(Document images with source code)
# # # #

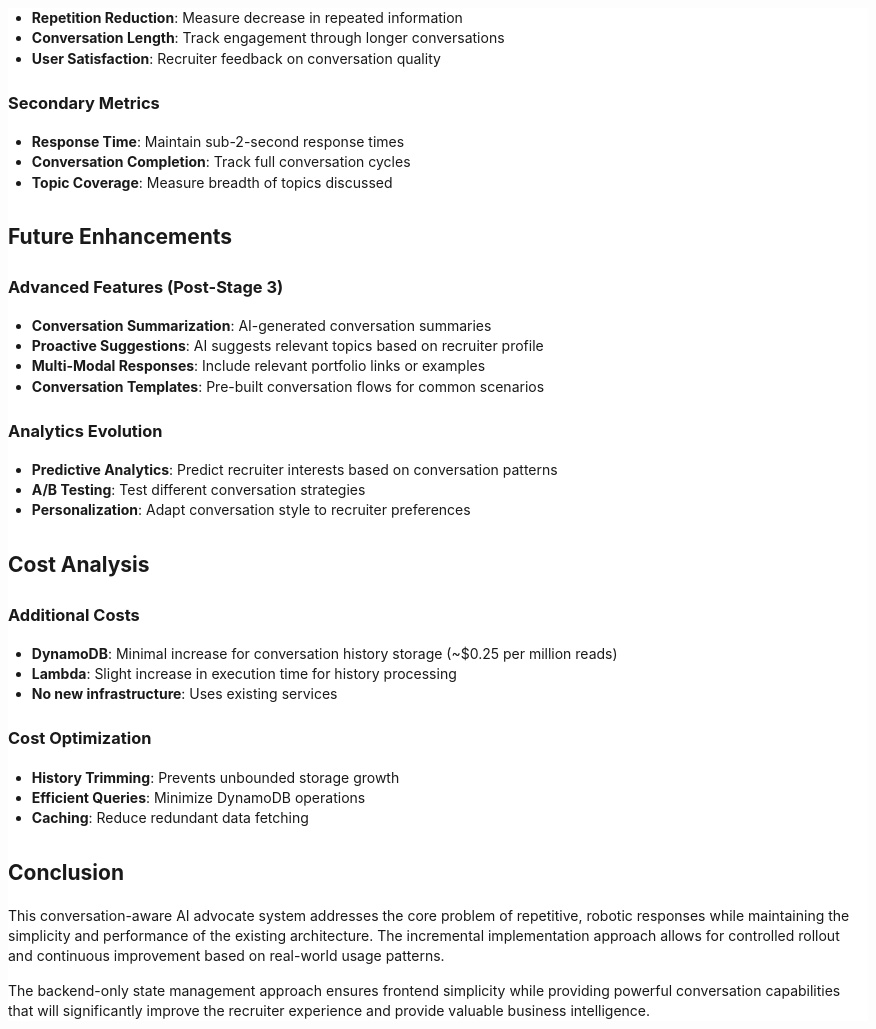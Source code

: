 - **Repetition Reduction**: Measure decrease in repeated information
- **Conversation Length**: Track engagement through longer conversations
- **User Satisfaction**: Recruiter feedback on conversation quality

### Secondary Metrics

- **Response Time**: Maintain sub-2-second response times
- **Conversation Completion**: Track full conversation cycles
- **Topic Coverage**: Measure breadth of topics discussed

## Future Enhancements

### Advanced Features (Post-Stage 3)

- **Conversation Summarization**: AI-generated conversation summaries
- **Proactive Suggestions**: AI suggests relevant topics based on recruiter profile
- **Multi-Modal Responses**: Include relevant portfolio links or examples
- **Conversation Templates**: Pre-built conversation flows for common scenarios

### Analytics Evolution

- **Predictive Analytics**: Predict recruiter interests based on conversation patterns
- **A/B Testing**: Test different conversation strategies
- **Personalization**: Adapt conversation style to recruiter preferences

## Cost Analysis

### Additional Costs

- **DynamoDB**: Minimal increase for conversation history storage (~$0.25 per million reads)
- **Lambda**: Slight increase in execution time for history processing
- **No new infrastructure**: Uses existing services

### Cost Optimization

- **History Trimming**: Prevents unbounded storage growth
- **Efficient Queries**: Minimize DynamoDB operations
- **Caching**: Reduce redundant data fetching

## Conclusion

This conversation-aware AI advocate system addresses the core problem of repetitive, robotic responses while maintaining the simplicity and performance of the existing architecture. The incremental implementation approach allows for controlled rollout and continuous improvement based on real-world usage patterns.

The backend-only state management approach ensures frontend simplicity while providing powerful conversation capabilities that will significantly improve the recruiter experience and provide valuable business intelligence.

# # # #

== Exercise description ==
Only one stretch of the data is wanted: the lines from the one with "- **Caching**: Reduce redundant data fetching" through the last, repeated exactly.

== Task output ==
- **Caching**: Reduce redundant data fetching

## Conclusion

This conversation-aware AI advocate system addresses the core problem of repetitive, robotic responses while maintaining the simplicity and performance of the existing architecture. The incremental implementation approach allows for controlled rollout and continuous improvement based on real-world usage patterns.

The backend-only state management approach ensures frontend simplicity while providing powerful conversation capabilities that will significantly improve the recruiter experience and provide valuable business intelligence.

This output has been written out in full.